AP in the News

AP’s firing of journalist following tweets prompts outcry

By DAVID BAUDER, The Associated Press

NEW YORK (AP) — The Associated Press is being criticized for firing a young journalist over her social media activity, with some suggesting the news agency bowed to a political pressure campaign over her pro-Palestinian views from when she was in college.

Emily Wilder, 22, had started at the AP on May 3 as a news associate in Phoenix, covering Arizona. On Wednesday, just over two weeks later, the AP informed her that she was being terminated for violations of its social media policy that took place after she became an employee.

In the days before her firing, Wilder had been targeted in conservative media for her pro-Palestinian rights activism while a student at Stanford University, where she graduated in 2020.

AP spokeswoman Lauren Easton would not say what Wilder had written that violated the policy. Wilder said she wasn’t given specifics.

Her Twitter feed since joining the AP contains a few retweets that appear sympathetic to Palestinians in the current Gaza conflict, including a video clip of demonstrators chanting, “Free, free Palestine!”

On Sunday, she tweeted: “‘objectivity’ feels fickle when the basic terms we use to report news implicitly take a claim. using ‘Israel’ but never ‘palestine,’ or ‘war’ but not ‘siege and occupation’ are political choices — yet media make those exact choices all the time without being flagged as biased.”

AP prohibits employees from openly expressing their opinions on political matters and other public issues for fear that could damage the news organization’s reputation for objectivity and jeopardize its many reporters around the world.

“We have this policy so the comments of one person cannot create dangerous conditions for our journalists covering the story,” Easton said. “Every AP journalist is responsible for safeguarding our ability to report on this conflict, or any other, with fairness and credibility, and cannot take sides in public forums.”

In an interview, Wilder said that she had received social media training from the AP and had taken it seriously. She said she had even taken down a reference to supporting Black Lives Matter from her Twitter profile.

“Because I have an opinion about an issue that is deeply political and personal doesn’t mean that I am incapable of fact-based, contextual and fair journalism,” she said.

She also said: “There’s no question that this was all precipitated by an onslaught of harassment against me.”

On Monday, two days before her firing, a Twitter post from Stanford Republicans had criticized Wilder, who is Jewish, as an “anti-Israel agitator” while on campus. They posted a 2019 article she had written in the college newspaper referring to conservative media figure Ben Shapiro as “a little turd.” Shapiro has been fiercely critical of the Palestinians.

On Tuesday, an article in the Washington Free Beacon was headlined, “AP Hires Anti-Israel Activist as News Associate. AP’s Objectivity in Question Amid Revelations it Shared Office Space with Hamas.” It was picked up in other forums, including the Fox News website.

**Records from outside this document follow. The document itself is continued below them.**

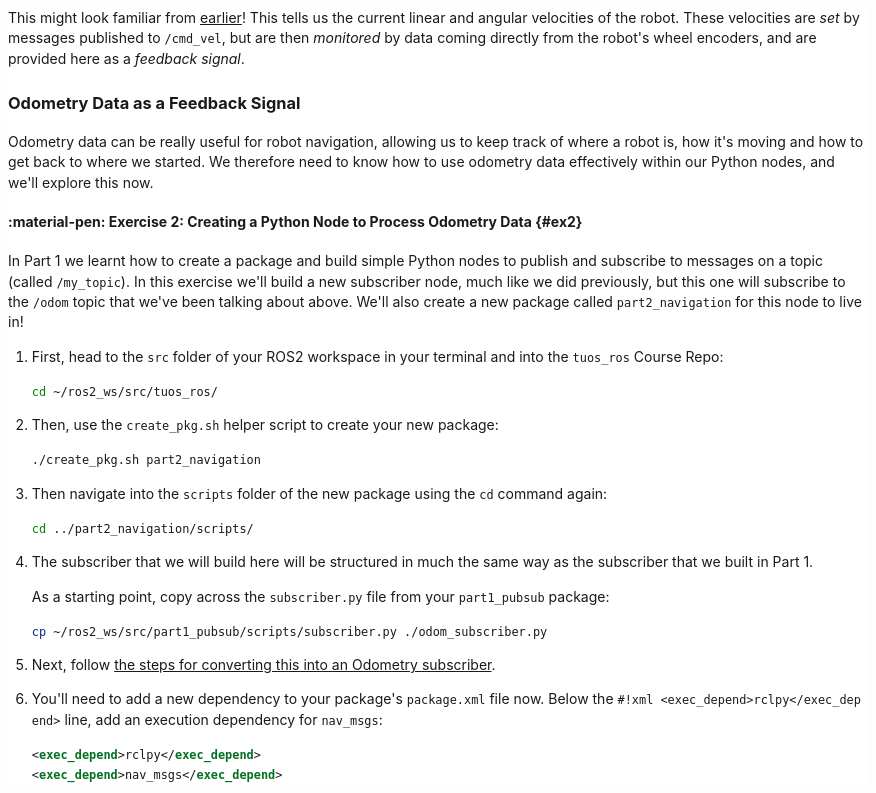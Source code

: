 This might look familiar from [earlier](#velocity)! This tells us the current linear and angular velocities of the robot. These velocities are *set* by messages published to `/cmd_vel`, but are then *monitored* by data coming directly from the robot's wheel encoders, and are provided here as a *feedback signal*.

### Odometry Data as a Feedback Signal

Odometry data can be really useful for robot navigation, allowing us to keep track of where a robot is, how it's moving and how to get back to where we started. We therefore need to know how to use odometry data effectively within our Python nodes, and we'll explore this now.

#### :material-pen: Exercise 2: Creating a Python Node to Process Odometry Data {#ex2}

In Part 1 we learnt how to create a package and build simple Python nodes to publish and subscribe to messages on a topic (called `/my_topic`). In this exercise we'll build a new subscriber node, much like we did previously, but this one will subscribe to the `/odom` topic that we've been talking about above. We'll also create a new package called `part2_navigation` for this node to live in!

1. First, head to the `src` folder of your ROS2 workspace in your terminal and into the `tuos_ros` Course Repo:

    ```bash
    cd ~/ros2_ws/src/tuos_ros/
    ```

1. Then, use the `create_pkg.sh` helper script to create your new package:

    ```bash
    ./create_pkg.sh part2_navigation
    ```

1. Then navigate into the `scripts` folder of the new package using the `cd` command again:

    ```bash
    cd ../part2_navigation/scripts/
    ```

1. The subscriber that we will build here will be structured in much the same way as the subscriber that we built in Part 1. 
    
    As a starting point, copy across the `subscriber.py` file from your `part1_pubsub` package:

    ```bash
    cp ~/ros2_ws/src/part1_pubsub/scripts/subscriber.py ./odom_subscriber.py
    ```

1. Next, follow [the steps for converting this into an Odometry subscriber](./part2/odom_subscriber.md). <a name="odom_sub_ret"></a>

1. You'll need to add a new dependency to your package's `package.xml` file now. Below the `#!xml <exec_depend>rclpy</exec_depend>` line, add an execution dependency for `nav_msgs`:

    ```xml title="package.xml"
    <exec_depend>rclpy</exec_depend>
    <exec_depend>nav_msgs</exec_depend>
    ```
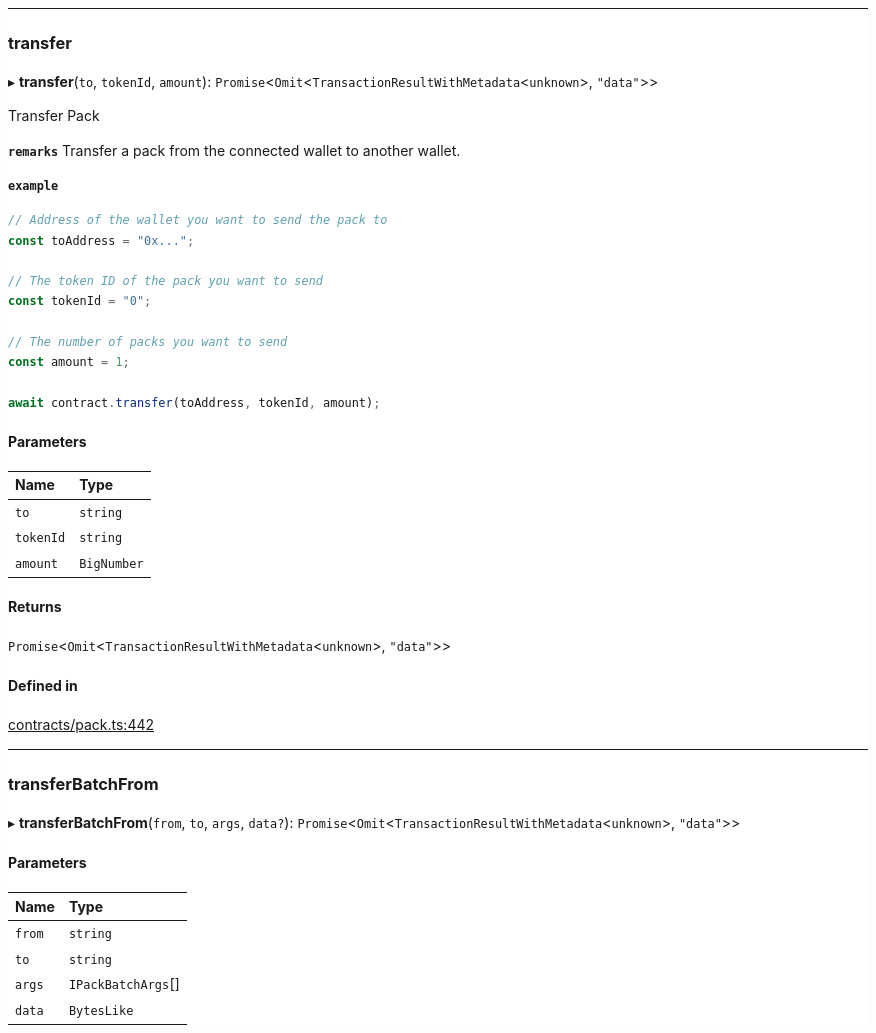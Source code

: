 ___

### transfer

▸ **transfer**(`to`, `tokenId`, `amount`): `Promise`<`Omit`<`TransactionResultWithMetadata`<`unknown`\>, ``"data"``\>\>

Transfer Pack

**`remarks`** Transfer a pack from the connected wallet to another wallet.

**`example`**
```javascript
// Address of the wallet you want to send the pack to
const toAddress = "0x...";

// The token ID of the pack you want to send
const tokenId = "0";

// The number of packs you want to send
const amount = 1;

await contract.transfer(toAddress, tokenId, amount);
```

#### Parameters

| Name | Type |
| :------ | :------ |
| `to` | `string` |
| `tokenId` | `string` |
| `amount` | `BigNumber` |

#### Returns

`Promise`<`Omit`<`TransactionResultWithMetadata`<`unknown`\>, ``"data"``\>\>

#### Defined in

[contracts/pack.ts:442](https://github.com/nftlabs/nftlabs-sdk-ts/blob/2a7690c/src/contracts/pack.ts#L442)

___

### transferBatchFrom

▸ **transferBatchFrom**(`from`, `to`, `args`, `data?`): `Promise`<`Omit`<`TransactionResultWithMetadata`<`unknown`\>, ``"data"``\>\>

#### Parameters

| Name | Type |
| :------ | :------ |
| `from` | `string` |
| `to` | `string` |
| `args` | `IPackBatchArgs`[] |
| `data` | `BytesLike` |
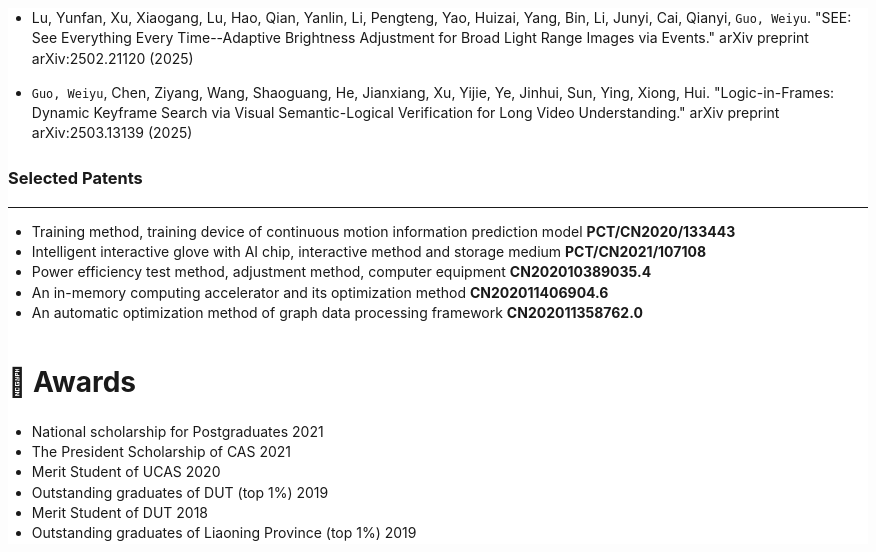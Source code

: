 -    Lu, Yunfan, Xu, Xiaogang, Lu, Hao, Qian, Yanlin, Li, Pengteng, Yao, Huizai, Yang, Bin, Li, Junyi, Cai, Qianyi, `Guo, Weiyu`. "SEE: See Everything Every Time--Adaptive Brightness Adjustment for Broad Light Range Images via Events." arXiv preprint arXiv:2502.21120 (2025)

-    `Guo, Weiyu`, Chen, Ziyang, Wang, Shaoguang, He, Jianxiang, Xu, Yijie, Ye, Jinhui, Sun, Ying, Xiong, Hui. "Logic-in-Frames: Dynamic Keyframe Search via Visual Semantic-Logical Verification for Long Video Understanding." arXiv preprint arXiv:2503.13139 (2025)

### Selected Patents
---
- Training method, training device of continuous motion information prediction model **PCT/CN2020/133443**
- Intelligent interactive glove with AI chip, interactive method and storage medium      **PCT/CN2021/107108**
- Power efficiency test method, adjustment method, computer equipment				**CN202010389035.4**
- An in-memory computing accelerator and its optimization method				    **CN202011406904.6**
- An automatic optimization method of graph data processing framework				**CN202011358762.0**


<span class='anchor' id='-ryjx'></span>

# 🏅 Awards
- National scholarship for Postgraduates 2021      
- The President Scholarship of CAS   2021     
- Merit Student of UCAS   2020              
- Outstanding graduates of DUT (top 1%)    2019
- Merit Student of DUT    2018    
- Outstanding graduates of Liaoning Province (top 1%) 2019



<div style="text-align: center; margin: 0 auto;">
  <script type="text/javascript" id="clstr_globe" src="//clustrmaps.com/globe.js?d=_kmyd_k8PNO_FwZEW-CPPsxbwcCgovayd_VI-1PQPYA&w=150&h=150"></script>
</div>
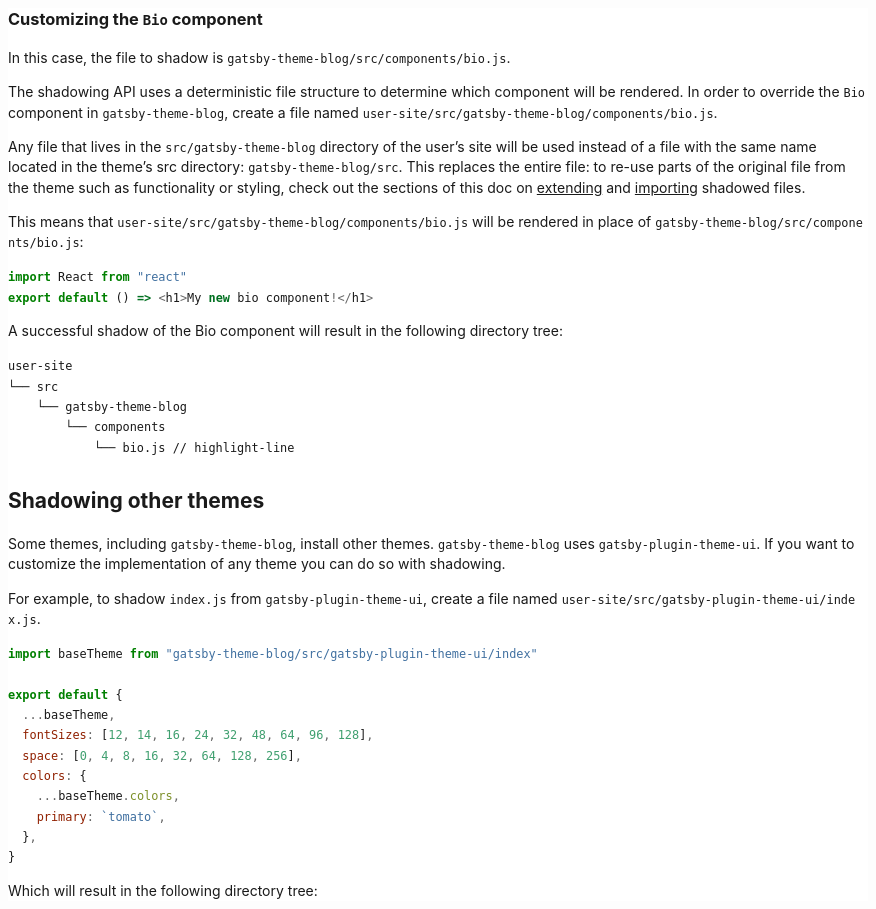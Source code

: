 ### Customizing the `Bio` component

In this case, the file to shadow is `gatsby-theme-blog/src/components/bio.js`.

The shadowing API uses a deterministic file structure to determine which component will be rendered. In order to override the `Bio` component in `gatsby-theme-blog`, create a file named `user-site/src/gatsby-theme-blog/components/bio.js`.

Any file that lives in the `src/gatsby-theme-blog` directory of the user’s site will be used instead of a file with the same name located in the theme’s src directory: `gatsby-theme-blog/src`. This replaces the entire file: to re-use parts of the original file from the theme such as functionality or styling, check out the sections of this doc on [extending](#extending-shadowed-files) and [importing](#importing-the-shadowed-component) shadowed files.

This means that `user-site/src/gatsby-theme-blog/components/bio.js` will be rendered in place of `gatsby-theme-blog/src/components/bio.js`:

```jsx:title=src/gatsby-theme-blog/components/bio.js
import React from "react"
export default () => <h1>My new bio component!</h1>
```

A successful shadow of the Bio component will result in the following directory tree:

```text
user-site
└── src
    └── gatsby-theme-blog
        └── components
            └── bio.js // highlight-line
```

## Shadowing other themes

Some themes, including `gatsby-theme-blog`, install other themes. `gatsby-theme-blog` uses `gatsby-plugin-theme-ui`. If you want to customize the implementation of any theme you can do so with shadowing.

For example, to shadow `index.js` from `gatsby-plugin-theme-ui`, create a file named `user-site/src/gatsby-plugin-theme-ui/index.js`.

```js:title=src/gatsby-plugin-theme-ui/index.js
import baseTheme from "gatsby-theme-blog/src/gatsby-plugin-theme-ui/index"

export default {
  ...baseTheme,
  fontSizes: [12, 14, 16, 24, 32, 48, 64, 96, 128],
  space: [0, 4, 8, 16, 32, 64, 128, 256],
  colors: {
    ...baseTheme.colors,
    primary: `tomato`,
  },
}
```

Which will result in the following directory tree:

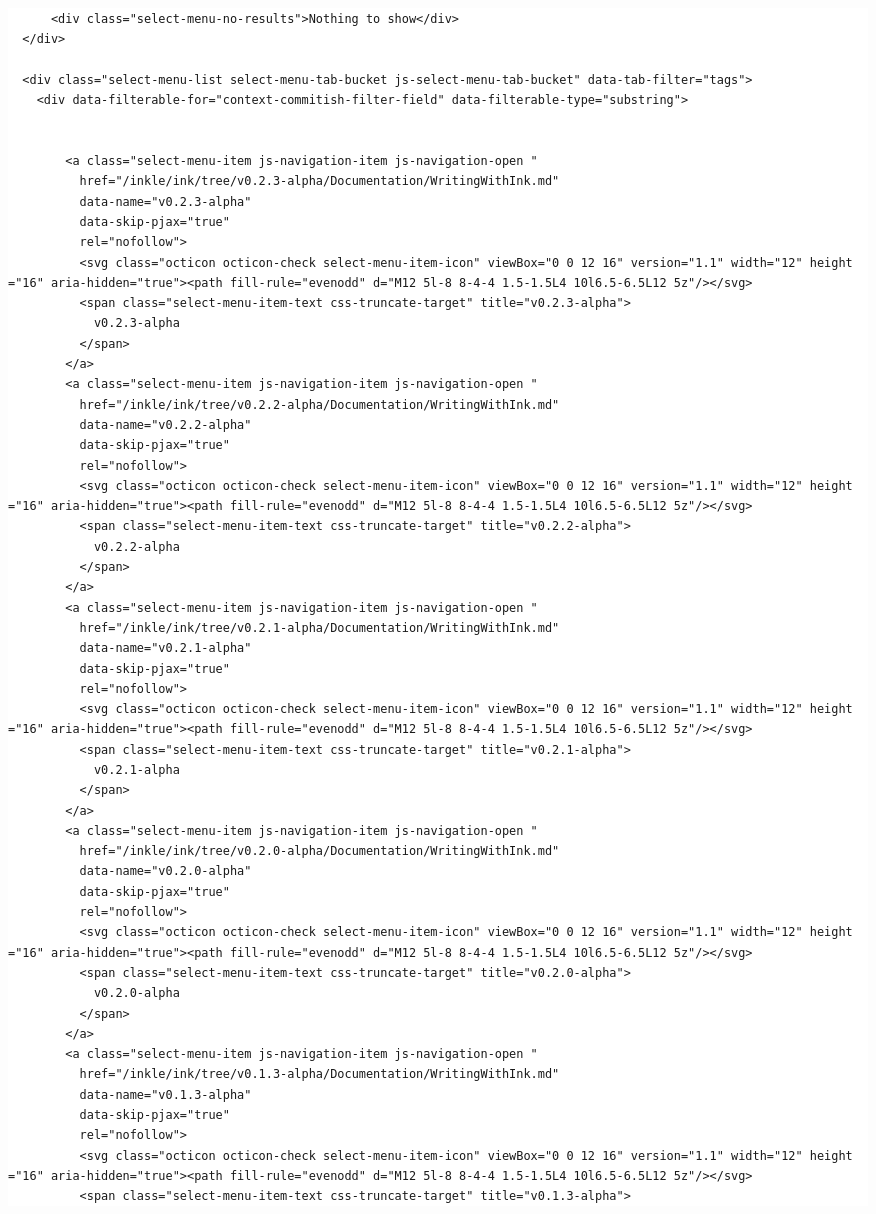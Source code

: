           <div class="select-menu-no-results">Nothing to show</div>
      </div>

      <div class="select-menu-list select-menu-tab-bucket js-select-menu-tab-bucket" data-tab-filter="tags">
        <div data-filterable-for="context-commitish-filter-field" data-filterable-type="substring">


            <a class="select-menu-item js-navigation-item js-navigation-open "
              href="/inkle/ink/tree/v0.2.3-alpha/Documentation/WritingWithInk.md"
              data-name="v0.2.3-alpha"
              data-skip-pjax="true"
              rel="nofollow">
              <svg class="octicon octicon-check select-menu-item-icon" viewBox="0 0 12 16" version="1.1" width="12" height="16" aria-hidden="true"><path fill-rule="evenodd" d="M12 5l-8 8-4-4 1.5-1.5L4 10l6.5-6.5L12 5z"/></svg>
              <span class="select-menu-item-text css-truncate-target" title="v0.2.3-alpha">
                v0.2.3-alpha
              </span>
            </a>
            <a class="select-menu-item js-navigation-item js-navigation-open "
              href="/inkle/ink/tree/v0.2.2-alpha/Documentation/WritingWithInk.md"
              data-name="v0.2.2-alpha"
              data-skip-pjax="true"
              rel="nofollow">
              <svg class="octicon octicon-check select-menu-item-icon" viewBox="0 0 12 16" version="1.1" width="12" height="16" aria-hidden="true"><path fill-rule="evenodd" d="M12 5l-8 8-4-4 1.5-1.5L4 10l6.5-6.5L12 5z"/></svg>
              <span class="select-menu-item-text css-truncate-target" title="v0.2.2-alpha">
                v0.2.2-alpha
              </span>
            </a>
            <a class="select-menu-item js-navigation-item js-navigation-open "
              href="/inkle/ink/tree/v0.2.1-alpha/Documentation/WritingWithInk.md"
              data-name="v0.2.1-alpha"
              data-skip-pjax="true"
              rel="nofollow">
              <svg class="octicon octicon-check select-menu-item-icon" viewBox="0 0 12 16" version="1.1" width="12" height="16" aria-hidden="true"><path fill-rule="evenodd" d="M12 5l-8 8-4-4 1.5-1.5L4 10l6.5-6.5L12 5z"/></svg>
              <span class="select-menu-item-text css-truncate-target" title="v0.2.1-alpha">
                v0.2.1-alpha
              </span>
            </a>
            <a class="select-menu-item js-navigation-item js-navigation-open "
              href="/inkle/ink/tree/v0.2.0-alpha/Documentation/WritingWithInk.md"
              data-name="v0.2.0-alpha"
              data-skip-pjax="true"
              rel="nofollow">
              <svg class="octicon octicon-check select-menu-item-icon" viewBox="0 0 12 16" version="1.1" width="12" height="16" aria-hidden="true"><path fill-rule="evenodd" d="M12 5l-8 8-4-4 1.5-1.5L4 10l6.5-6.5L12 5z"/></svg>
              <span class="select-menu-item-text css-truncate-target" title="v0.2.0-alpha">
                v0.2.0-alpha
              </span>
            </a>
            <a class="select-menu-item js-navigation-item js-navigation-open "
              href="/inkle/ink/tree/v0.1.3-alpha/Documentation/WritingWithInk.md"
              data-name="v0.1.3-alpha"
              data-skip-pjax="true"
              rel="nofollow">
              <svg class="octicon octicon-check select-menu-item-icon" viewBox="0 0 12 16" version="1.1" width="12" height="16" aria-hidden="true"><path fill-rule="evenodd" d="M12 5l-8 8-4-4 1.5-1.5L4 10l6.5-6.5L12 5z"/></svg>
              <span class="select-menu-item-text css-truncate-target" title="v0.1.3-alpha">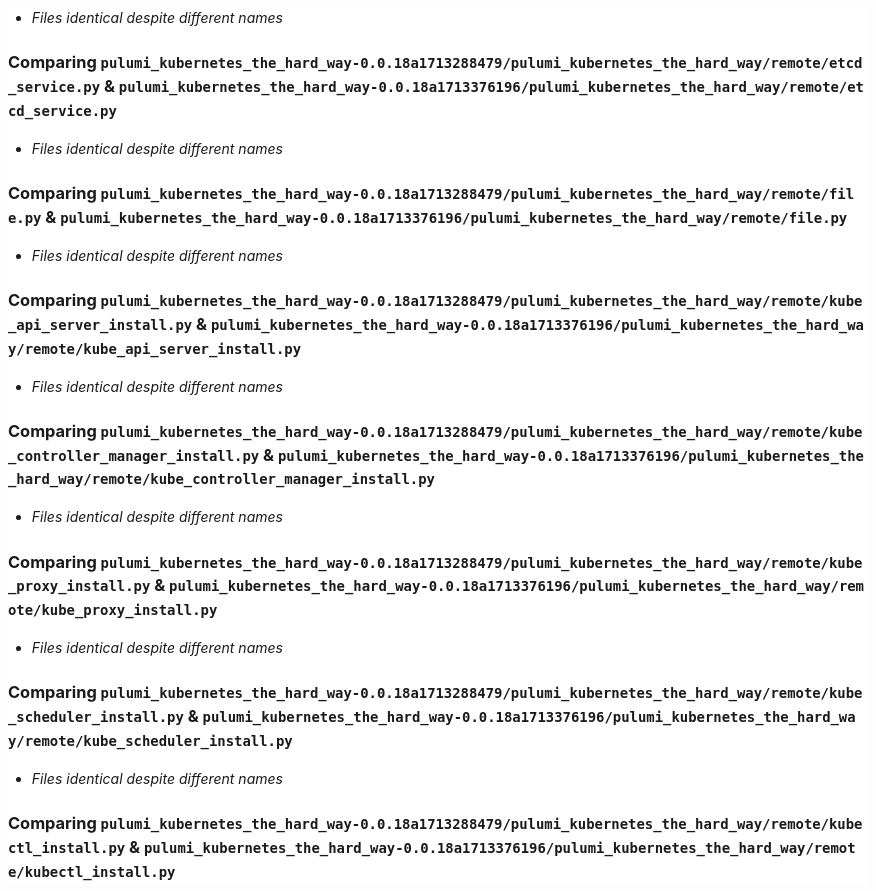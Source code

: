  * *Files identical despite different names*

### Comparing `pulumi_kubernetes_the_hard_way-0.0.18a1713288479/pulumi_kubernetes_the_hard_way/remote/etcd_service.py` & `pulumi_kubernetes_the_hard_way-0.0.18a1713376196/pulumi_kubernetes_the_hard_way/remote/etcd_service.py`

 * *Files identical despite different names*

### Comparing `pulumi_kubernetes_the_hard_way-0.0.18a1713288479/pulumi_kubernetes_the_hard_way/remote/file.py` & `pulumi_kubernetes_the_hard_way-0.0.18a1713376196/pulumi_kubernetes_the_hard_way/remote/file.py`

 * *Files identical despite different names*

### Comparing `pulumi_kubernetes_the_hard_way-0.0.18a1713288479/pulumi_kubernetes_the_hard_way/remote/kube_api_server_install.py` & `pulumi_kubernetes_the_hard_way-0.0.18a1713376196/pulumi_kubernetes_the_hard_way/remote/kube_api_server_install.py`

 * *Files identical despite different names*

### Comparing `pulumi_kubernetes_the_hard_way-0.0.18a1713288479/pulumi_kubernetes_the_hard_way/remote/kube_controller_manager_install.py` & `pulumi_kubernetes_the_hard_way-0.0.18a1713376196/pulumi_kubernetes_the_hard_way/remote/kube_controller_manager_install.py`

 * *Files identical despite different names*

### Comparing `pulumi_kubernetes_the_hard_way-0.0.18a1713288479/pulumi_kubernetes_the_hard_way/remote/kube_proxy_install.py` & `pulumi_kubernetes_the_hard_way-0.0.18a1713376196/pulumi_kubernetes_the_hard_way/remote/kube_proxy_install.py`

 * *Files identical despite different names*

### Comparing `pulumi_kubernetes_the_hard_way-0.0.18a1713288479/pulumi_kubernetes_the_hard_way/remote/kube_scheduler_install.py` & `pulumi_kubernetes_the_hard_way-0.0.18a1713376196/pulumi_kubernetes_the_hard_way/remote/kube_scheduler_install.py`

 * *Files identical despite different names*

### Comparing `pulumi_kubernetes_the_hard_way-0.0.18a1713288479/pulumi_kubernetes_the_hard_way/remote/kubectl_install.py` & `pulumi_kubernetes_the_hard_way-0.0.18a1713376196/pulumi_kubernetes_the_hard_way/remote/kubectl_install.py`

Over the past few days, AP itself has been criticized by some conservative figures following the Israel airstrike last Saturday that destroyed the building that housed the news agency’s offices in Gaza. The AP has said it had no knowledge that Hamas operated out of the building, as Israel claimed.

Following the bombing, the AP sent a memo to its staff members reminding them of its policy against expressing opinions on contentious public issues. The message was repeated on Monday.

Janine Zacharia, Wilder’s journalism professor at Stanford and a former Jerusalem bureau chief for The Washington Post, said she could not understand why the AP didn’t just discuss concerns about the tweets with Wilder instead of firing her.

Zacharia said she believes that Wilder’s activism in college was the real issue and worries about the message that the AP is sending. Many one-time activists put their passion into journalism, as Wilder did as an intern at The Arizona Republic, she said.

“What happens if you were a college activist and then decide that you want to become a journalist?” she said. “Does this mean that you can’t?”

Social media and the generation that has grown up with it have posed challenges at news organizations as they try to uphold standards of objectivity. The AP maintains doing so is important for an organization whose calling card is fairness.

“It’s important to recognize that for an organization like the AP, there are colleagues all over the world covering every possible topic,” said Kathleen Carroll, the organization’s former executive editor and now chairwoman of the Committee to Protect Journalists.

“That’s why journalists covered by the social media policy need to be careful that their posts don’t jeopardize the ability of their colleagues to work freely,” Carroll said. “What may be personal expression to one person is right at the heart of a story to a colleague somewhere else.”

The AP stressed that the firing was based on what Wilder had done while employed at the news organization, and had no further comment.

As for the news organization’s use of terminology, the AP Stylebook urges against references to “Palestine” because it is not a fully independent, unified state. The AP has made references to Israeli occupation and said that Gaza — and Israel — have been under siege during the latest fighting.